Transcribe the listing in full, excluding any pictures.

···

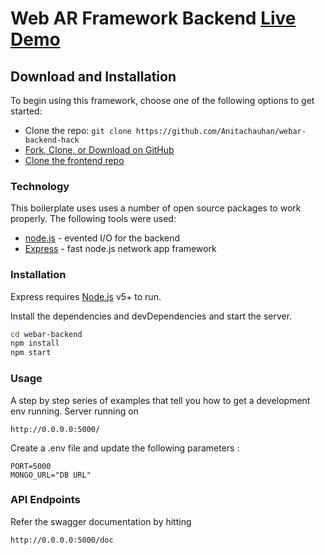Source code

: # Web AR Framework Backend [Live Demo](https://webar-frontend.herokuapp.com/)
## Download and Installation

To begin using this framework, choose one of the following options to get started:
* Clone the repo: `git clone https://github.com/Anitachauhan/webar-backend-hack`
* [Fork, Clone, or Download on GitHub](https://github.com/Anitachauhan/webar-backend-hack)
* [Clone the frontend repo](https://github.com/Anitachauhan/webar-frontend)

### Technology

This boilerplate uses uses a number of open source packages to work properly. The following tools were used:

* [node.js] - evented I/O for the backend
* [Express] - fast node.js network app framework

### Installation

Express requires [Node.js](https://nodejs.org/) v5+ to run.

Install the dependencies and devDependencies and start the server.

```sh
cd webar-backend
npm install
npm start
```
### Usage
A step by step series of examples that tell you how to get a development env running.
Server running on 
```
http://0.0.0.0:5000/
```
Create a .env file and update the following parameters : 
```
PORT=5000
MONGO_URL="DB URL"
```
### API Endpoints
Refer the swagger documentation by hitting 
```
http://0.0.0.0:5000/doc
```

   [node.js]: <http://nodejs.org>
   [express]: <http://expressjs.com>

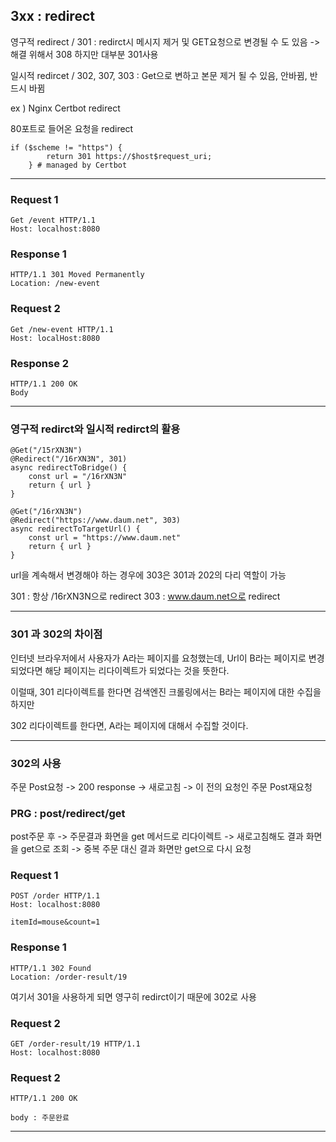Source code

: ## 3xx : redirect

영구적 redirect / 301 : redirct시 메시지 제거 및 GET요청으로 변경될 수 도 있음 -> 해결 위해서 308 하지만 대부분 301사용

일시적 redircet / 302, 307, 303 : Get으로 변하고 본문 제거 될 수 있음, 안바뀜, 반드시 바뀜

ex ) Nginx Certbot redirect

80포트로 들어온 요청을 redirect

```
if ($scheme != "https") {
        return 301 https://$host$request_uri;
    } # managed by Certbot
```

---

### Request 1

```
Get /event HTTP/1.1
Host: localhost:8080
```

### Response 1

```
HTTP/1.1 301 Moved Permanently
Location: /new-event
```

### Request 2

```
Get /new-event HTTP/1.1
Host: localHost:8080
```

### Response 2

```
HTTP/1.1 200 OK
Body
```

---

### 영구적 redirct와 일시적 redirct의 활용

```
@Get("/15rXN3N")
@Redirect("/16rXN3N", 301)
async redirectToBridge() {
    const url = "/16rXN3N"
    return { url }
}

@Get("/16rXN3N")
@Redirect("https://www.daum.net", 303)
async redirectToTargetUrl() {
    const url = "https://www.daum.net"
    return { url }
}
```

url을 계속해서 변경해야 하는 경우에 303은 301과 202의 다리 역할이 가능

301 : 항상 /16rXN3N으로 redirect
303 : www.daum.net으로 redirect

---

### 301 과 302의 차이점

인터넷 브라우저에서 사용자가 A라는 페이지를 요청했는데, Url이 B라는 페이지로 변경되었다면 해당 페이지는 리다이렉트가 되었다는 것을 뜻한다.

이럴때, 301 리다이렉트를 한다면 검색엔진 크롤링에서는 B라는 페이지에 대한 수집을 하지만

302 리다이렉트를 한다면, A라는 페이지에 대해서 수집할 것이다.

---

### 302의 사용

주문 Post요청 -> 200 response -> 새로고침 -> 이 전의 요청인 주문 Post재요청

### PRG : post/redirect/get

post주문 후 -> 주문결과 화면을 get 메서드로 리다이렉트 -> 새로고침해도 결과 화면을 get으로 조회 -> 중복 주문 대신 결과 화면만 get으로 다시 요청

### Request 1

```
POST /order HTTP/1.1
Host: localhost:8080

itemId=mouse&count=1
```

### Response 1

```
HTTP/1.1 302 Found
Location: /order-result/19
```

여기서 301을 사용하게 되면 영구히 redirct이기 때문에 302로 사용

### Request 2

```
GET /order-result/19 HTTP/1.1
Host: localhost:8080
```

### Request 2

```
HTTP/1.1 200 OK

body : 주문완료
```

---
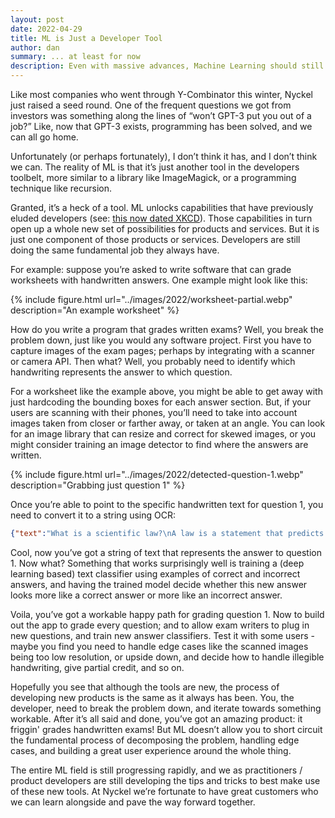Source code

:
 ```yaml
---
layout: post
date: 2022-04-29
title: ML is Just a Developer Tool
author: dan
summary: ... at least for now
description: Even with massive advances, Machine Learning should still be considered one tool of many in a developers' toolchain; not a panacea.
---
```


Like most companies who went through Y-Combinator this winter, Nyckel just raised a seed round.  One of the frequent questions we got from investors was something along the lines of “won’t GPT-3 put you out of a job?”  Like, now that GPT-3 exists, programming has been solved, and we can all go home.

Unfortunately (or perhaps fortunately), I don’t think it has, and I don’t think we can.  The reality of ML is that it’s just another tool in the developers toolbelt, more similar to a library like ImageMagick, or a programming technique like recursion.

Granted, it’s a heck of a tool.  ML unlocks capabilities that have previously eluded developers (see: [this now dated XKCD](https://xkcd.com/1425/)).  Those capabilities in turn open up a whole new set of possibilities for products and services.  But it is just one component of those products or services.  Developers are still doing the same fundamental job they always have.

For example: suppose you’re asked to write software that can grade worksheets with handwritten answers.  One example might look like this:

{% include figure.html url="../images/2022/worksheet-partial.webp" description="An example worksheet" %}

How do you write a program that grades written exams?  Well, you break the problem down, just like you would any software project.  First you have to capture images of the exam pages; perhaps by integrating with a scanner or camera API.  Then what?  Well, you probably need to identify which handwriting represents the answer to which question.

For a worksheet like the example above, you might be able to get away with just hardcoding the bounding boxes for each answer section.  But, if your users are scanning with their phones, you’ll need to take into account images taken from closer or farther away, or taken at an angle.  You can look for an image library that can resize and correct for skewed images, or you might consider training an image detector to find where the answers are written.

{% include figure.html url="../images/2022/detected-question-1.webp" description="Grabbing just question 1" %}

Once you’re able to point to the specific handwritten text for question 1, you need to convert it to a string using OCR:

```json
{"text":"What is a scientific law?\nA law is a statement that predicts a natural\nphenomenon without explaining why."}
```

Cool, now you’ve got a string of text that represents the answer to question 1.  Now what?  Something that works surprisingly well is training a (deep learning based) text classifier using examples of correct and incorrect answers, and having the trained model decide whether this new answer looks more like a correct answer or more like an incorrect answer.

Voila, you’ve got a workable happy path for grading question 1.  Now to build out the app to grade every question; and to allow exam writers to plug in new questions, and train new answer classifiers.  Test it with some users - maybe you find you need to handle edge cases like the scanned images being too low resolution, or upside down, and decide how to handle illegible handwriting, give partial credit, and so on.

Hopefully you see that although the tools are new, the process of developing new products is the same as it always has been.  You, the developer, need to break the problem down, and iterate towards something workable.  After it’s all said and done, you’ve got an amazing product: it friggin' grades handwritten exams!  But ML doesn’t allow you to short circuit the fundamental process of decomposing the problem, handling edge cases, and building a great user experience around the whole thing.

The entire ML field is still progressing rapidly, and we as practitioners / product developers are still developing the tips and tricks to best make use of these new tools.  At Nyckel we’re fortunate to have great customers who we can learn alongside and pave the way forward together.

···

* **Expected output**
Source code

: # Web AR Framework Backend [Live Demo](https://webar-frontend.herokuapp.com/)
## Download and Installation

To begin using this framework, choose one of the following options to get started:
* Clone the repo: `git clone https://github.com/Anitachauhan/webar-backend-hack`
* [Fork, Clone, or Download on GitHub](https://github.com/Anitachauhan/webar-backend-hack)
* [Clone the frontend repo](https://github.com/Anitachauhan/webar-frontend)

### Technology

This boilerplate uses uses a number of open source packages to work properly. The following tools were used:

* [node.js] - evented I/O for the backend
* [Express] - fast node.js network app framework

### Installation

Express requires [Node.js](https://nodejs.org/) v5+ to run.

Install the dependencies and devDependencies and start the server.

```sh
cd webar-backend
npm install
npm start
```
### Usage
A step by step series of examples that tell you how to get a development env running.
Server running on 
```
http://0.0.0.0:5000/
```
Create a .env file and update the following parameters : 
```
PORT=5000
MONGO_URL="DB URL"
```
### API Endpoints
Refer the swagger documentation by hitting 
```
http://0.0.0.0:5000/doc
```

   [node.js]: <http://nodejs.org>
   [express]: <http://expressjs.com>

Source code

: ## 3xx : redirect

영구적 redirect / 301 : redirct시 메시지 제거 및 GET요청으로 변경될 수 도 있음 -> 해결 위해서 308 하지만 대부분 301사용

일시적 redircet / 302, 307, 303 : Get으로 변하고 본문 제거 될 수 있음, 안바뀜, 반드시 바뀜

ex ) Nginx Certbot redirect

80포트로 들어온 요청을 redirect

```
if ($scheme != "https") {
        return 301 https://$host$request_uri;
    } # managed by Certbot
```

---

### Request 1

```
Get /event HTTP/1.1
Host: localhost:8080
```

### Response 1

```
HTTP/1.1 301 Moved Permanently
Location: /new-event
```

### Request 2

```
Get /new-event HTTP/1.1
Host: localHost:8080
```

### Response 2

```
HTTP/1.1 200 OK
Body
```

---

### 영구적 redirct와 일시적 redirct의 활용

```
@Get("/15rXN3N")
@Redirect("/16rXN3N", 301)
async redirectToBridge() {
    const url = "/16rXN3N"
    return { url }
}

@Get("/16rXN3N")
@Redirect("https://www.daum.net", 303)
async redirectToTargetUrl() {
    const url = "https://www.daum.net"
    return { url }
}
```

url을 계속해서 변경해야 하는 경우에 303은 301과 202의 다리 역할이 가능

301 : 항상 /16rXN3N으로 redirect
303 : www.daum.net으로 redirect

---

### 301 과 302의 차이점

인터넷 브라우저에서 사용자가 A라는 페이지를 요청했는데, Url이 B라는 페이지로 변경되었다면 해당 페이지는 리다이렉트가 되었다는 것을 뜻한다.

이럴때, 301 리다이렉트를 한다면 검색엔진 크롤링에서는 B라는 페이지에 대한 수집을 하지만

302 리다이렉트를 한다면, A라는 페이지에 대해서 수집할 것이다.

---

### 302의 사용

주문 Post요청 -> 200 response -> 새로고침 -> 이 전의 요청인 주문 Post재요청

### PRG : post/redirect/get

post주문 후 -> 주문결과 화면을 get 메서드로 리다이렉트 -> 새로고침해도 결과 화면을 get으로 조회 -> 중복 주문 대신 결과 화면만 get으로 다시 요청

### Request 1

```
POST /order HTTP/1.1
Host: localhost:8080

itemId=mouse&count=1
```

### Response 1

```
HTTP/1.1 302 Found
Location: /order-result/19
```

여기서 301을 사용하게 되면 영구히 redirct이기 때문에 302로 사용

### Request 2

```
GET /order-result/19 HTTP/1.1
Host: localhost:8080
```

### Request 2

```
HTTP/1.1 200 OK

body : 주문완료
```

---
Source code

:
 ```yaml
---
layout: post
date: 2022-04-29
title: ML is Just a Developer Tool
author: dan
summary: ... at least for now
description: Even with massive advances, Machine Learning should still be considered one tool of many in a developers' toolchain; not a panacea.
---
```


Like most companies who went through Y-Combinator this winter, Nyckel just raised a seed round.  One of the frequent questions we got from investors was something along the lines of “won’t GPT-3 put you out of a job?”  Like, now that GPT-3 exists, programming has been solved, and we can all go home.

Unfortunately (or perhaps fortunately), I don’t think it has, and I don’t think we can.  The reality of ML is that it’s just another tool in the developers toolbelt, more similar to a library like ImageMagick, or a programming technique like recursion.

Granted, it’s a heck of a tool.  ML unlocks capabilities that have previously eluded developers (see: [this now dated XKCD](https://xkcd.com/1425/)).  Those capabilities in turn open up a whole new set of possibilities for products and services.  But it is just one component of those products or services.  Developers are still doing the same fundamental job they always have.

For example: suppose you’re asked to write software that can grade worksheets with handwritten answers.  One example might look like this:

{% include figure.html url="../images/2022/worksheet-partial.webp" description="An example worksheet" %}

How do you write a program that grades written exams?  Well, you break the problem down, just like you would any software project.  First you have to capture images of the exam pages; perhaps by integrating with a scanner or camera API.  Then what?  Well, you probably need to identify which handwriting represents the answer to which question.

For a worksheet like the example above, you might be able to get away with just hardcoding the bounding boxes for each answer section.  But, if your users are scanning with their phones, you’ll need to take into account images taken from closer or farther away, or taken at an angle.  You can look for an image library that can resize and correct for skewed images, or you might consider training an image detector to find where the answers are written.

{% include figure.html url="../images/2022/detected-question-1.webp" description="Grabbing just question 1" %}

Once you’re able to point to the specific handwritten text for question 1, you need to convert it to a string using OCR:

```json
{"text":"What is a scientific law?\nA law is a statement that predicts a natural\nphenomenon without explaining why."}
```

Cool, now you’ve got a string of text that represents the answer to question 1.  Now what?  Something that works surprisingly well is training a (deep learning based) text classifier using examples of correct and incorrect answers, and having the trained model decide whether this new answer looks more like a correct answer or more like an incorrect answer.

Voila, you’ve got a workable happy path for grading question 1.  Now to build out the app to grade every question; and to allow exam writers to plug in new questions, and train new answer classifiers.  Test it with some users - maybe you find you need to handle edge cases like the scanned images being too low resolution, or upside down, and decide how to handle illegible handwriting, give partial credit, and so on.

Hopefully you see that although the tools are new, the process of developing new products is the same as it always has been.  You, the developer, need to break the problem down, and iterate towards something workable.  After it’s all said and done, you’ve got an amazing product: it friggin' grades handwritten exams!  But ML doesn’t allow you to short circuit the fundamental process of decomposing the problem, handling edge cases, and building a great user experience around the whole thing.

The entire ML field is still progressing rapidly, and we as practitioners / product developers are still developing the tips and tricks to best make use of these new tools.  At Nyckel we’re fortunate to have great customers who we can learn alongside and pave the way forward together.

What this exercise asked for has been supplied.